Directions:
Please give back, word for word, only the lines starting at the one containing "We can then" and ending at the one containing "Some models remove trainable parameters." within the material below.

Records for the task:
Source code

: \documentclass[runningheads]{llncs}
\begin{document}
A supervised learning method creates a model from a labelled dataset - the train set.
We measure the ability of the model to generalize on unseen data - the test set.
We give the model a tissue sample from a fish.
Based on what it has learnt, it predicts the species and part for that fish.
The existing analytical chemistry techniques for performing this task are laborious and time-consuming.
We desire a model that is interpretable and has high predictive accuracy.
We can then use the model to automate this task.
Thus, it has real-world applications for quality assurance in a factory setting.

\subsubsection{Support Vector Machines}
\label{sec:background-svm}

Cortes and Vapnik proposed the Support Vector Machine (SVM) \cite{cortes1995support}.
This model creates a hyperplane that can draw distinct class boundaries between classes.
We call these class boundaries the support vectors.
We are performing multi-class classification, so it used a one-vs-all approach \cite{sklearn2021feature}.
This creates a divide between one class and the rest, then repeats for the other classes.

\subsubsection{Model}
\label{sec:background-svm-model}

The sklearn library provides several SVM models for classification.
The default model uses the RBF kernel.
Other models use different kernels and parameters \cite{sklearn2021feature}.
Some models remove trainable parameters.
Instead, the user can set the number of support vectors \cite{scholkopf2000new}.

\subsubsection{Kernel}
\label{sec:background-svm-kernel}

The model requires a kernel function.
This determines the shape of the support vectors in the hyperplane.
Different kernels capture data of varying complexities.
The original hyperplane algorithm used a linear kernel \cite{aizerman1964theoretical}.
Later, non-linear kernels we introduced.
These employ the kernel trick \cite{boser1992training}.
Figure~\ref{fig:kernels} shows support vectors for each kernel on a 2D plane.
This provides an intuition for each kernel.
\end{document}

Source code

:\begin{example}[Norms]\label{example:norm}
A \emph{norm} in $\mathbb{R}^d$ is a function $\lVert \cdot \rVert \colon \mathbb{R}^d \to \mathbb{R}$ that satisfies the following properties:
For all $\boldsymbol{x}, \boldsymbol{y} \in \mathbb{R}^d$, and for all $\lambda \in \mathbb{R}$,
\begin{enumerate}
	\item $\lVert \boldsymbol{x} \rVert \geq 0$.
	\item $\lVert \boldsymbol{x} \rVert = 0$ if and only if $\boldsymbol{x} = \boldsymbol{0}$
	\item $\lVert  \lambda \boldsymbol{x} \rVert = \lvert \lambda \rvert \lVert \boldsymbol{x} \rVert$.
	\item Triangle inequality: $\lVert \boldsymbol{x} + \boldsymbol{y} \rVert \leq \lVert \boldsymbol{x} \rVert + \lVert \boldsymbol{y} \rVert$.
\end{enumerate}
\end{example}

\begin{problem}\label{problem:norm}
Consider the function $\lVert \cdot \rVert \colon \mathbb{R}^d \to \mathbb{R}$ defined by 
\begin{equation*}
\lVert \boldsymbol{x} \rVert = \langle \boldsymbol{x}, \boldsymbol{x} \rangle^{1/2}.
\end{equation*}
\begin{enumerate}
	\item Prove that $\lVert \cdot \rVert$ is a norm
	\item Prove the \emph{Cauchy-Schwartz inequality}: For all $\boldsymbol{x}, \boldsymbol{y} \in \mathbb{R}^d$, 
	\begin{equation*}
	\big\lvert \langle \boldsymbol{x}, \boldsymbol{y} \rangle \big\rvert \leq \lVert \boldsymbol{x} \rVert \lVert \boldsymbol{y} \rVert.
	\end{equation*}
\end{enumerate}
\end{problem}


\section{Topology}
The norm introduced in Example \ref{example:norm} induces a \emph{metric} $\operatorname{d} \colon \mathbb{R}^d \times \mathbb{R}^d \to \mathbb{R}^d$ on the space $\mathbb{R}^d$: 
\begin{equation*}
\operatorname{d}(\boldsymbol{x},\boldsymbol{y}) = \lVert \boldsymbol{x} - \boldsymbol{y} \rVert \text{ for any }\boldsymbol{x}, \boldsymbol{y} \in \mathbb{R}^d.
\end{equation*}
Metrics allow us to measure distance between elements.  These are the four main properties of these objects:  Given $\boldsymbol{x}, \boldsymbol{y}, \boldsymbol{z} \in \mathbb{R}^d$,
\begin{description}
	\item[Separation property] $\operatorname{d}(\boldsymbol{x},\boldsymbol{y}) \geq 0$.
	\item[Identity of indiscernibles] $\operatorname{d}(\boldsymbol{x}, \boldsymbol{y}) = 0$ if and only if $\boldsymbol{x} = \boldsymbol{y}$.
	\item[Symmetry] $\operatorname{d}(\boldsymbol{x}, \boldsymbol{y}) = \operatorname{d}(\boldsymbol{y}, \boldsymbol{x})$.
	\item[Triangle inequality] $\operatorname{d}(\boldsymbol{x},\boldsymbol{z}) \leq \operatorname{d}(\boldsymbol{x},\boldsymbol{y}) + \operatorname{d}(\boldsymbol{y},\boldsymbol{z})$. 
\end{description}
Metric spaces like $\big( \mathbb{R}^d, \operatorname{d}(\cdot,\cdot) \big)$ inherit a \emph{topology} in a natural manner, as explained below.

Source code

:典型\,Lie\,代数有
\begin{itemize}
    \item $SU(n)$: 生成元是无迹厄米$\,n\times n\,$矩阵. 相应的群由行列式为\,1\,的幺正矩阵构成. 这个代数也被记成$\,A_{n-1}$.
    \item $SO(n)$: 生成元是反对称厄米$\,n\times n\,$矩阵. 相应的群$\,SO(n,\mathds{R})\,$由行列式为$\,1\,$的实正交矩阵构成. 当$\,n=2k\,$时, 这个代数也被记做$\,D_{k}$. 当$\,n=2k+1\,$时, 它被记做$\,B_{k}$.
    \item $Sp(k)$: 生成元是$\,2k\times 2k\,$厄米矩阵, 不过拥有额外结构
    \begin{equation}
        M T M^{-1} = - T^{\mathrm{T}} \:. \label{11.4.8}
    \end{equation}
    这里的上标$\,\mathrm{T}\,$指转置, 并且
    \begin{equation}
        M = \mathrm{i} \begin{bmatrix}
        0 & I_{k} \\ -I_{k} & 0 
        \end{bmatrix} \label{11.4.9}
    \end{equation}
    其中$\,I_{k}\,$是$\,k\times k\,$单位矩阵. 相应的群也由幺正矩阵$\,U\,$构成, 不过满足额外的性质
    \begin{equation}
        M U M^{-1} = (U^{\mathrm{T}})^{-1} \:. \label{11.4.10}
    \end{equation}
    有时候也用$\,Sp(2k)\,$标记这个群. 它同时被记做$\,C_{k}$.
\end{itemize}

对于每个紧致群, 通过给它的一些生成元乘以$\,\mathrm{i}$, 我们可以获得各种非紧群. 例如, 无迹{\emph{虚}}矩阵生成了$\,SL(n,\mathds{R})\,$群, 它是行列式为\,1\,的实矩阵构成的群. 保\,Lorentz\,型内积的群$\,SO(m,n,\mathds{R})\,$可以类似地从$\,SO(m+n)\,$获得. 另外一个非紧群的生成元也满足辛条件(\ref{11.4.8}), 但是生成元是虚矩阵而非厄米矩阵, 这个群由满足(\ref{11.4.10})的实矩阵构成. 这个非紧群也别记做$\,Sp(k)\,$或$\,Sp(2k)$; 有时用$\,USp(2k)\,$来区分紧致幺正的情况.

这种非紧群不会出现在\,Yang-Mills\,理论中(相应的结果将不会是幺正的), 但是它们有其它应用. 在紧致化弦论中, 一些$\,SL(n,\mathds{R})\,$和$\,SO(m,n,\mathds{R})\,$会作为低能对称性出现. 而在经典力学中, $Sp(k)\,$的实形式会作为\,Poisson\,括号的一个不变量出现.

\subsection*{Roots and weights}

Output below:
We can then use the model to automate this task.
Thus, it has real-world applications for quality assurance in a factory setting.

\subsubsection{Support Vector Machines}
\label{sec:background-svm}

Cortes and Vapnik proposed the Support Vector Machine (SVM) \cite{cortes1995support}.
This model creates a hyperplane that can draw distinct class boundaries between classes.
We call these class boundaries the support vectors.
We are performing multi-class classification, so it used a one-vs-all approach \cite{sklearn2021feature}.
This creates a divide between one class and the rest, then repeats for the other classes.

\subsubsection{Model}
\label{sec:background-svm-model}

The sklearn library provides several SVM models for classification.
The default model uses the RBF kernel.
Other models use different kernels and parameters \cite{sklearn2021feature}.
Some models remove trainable parameters.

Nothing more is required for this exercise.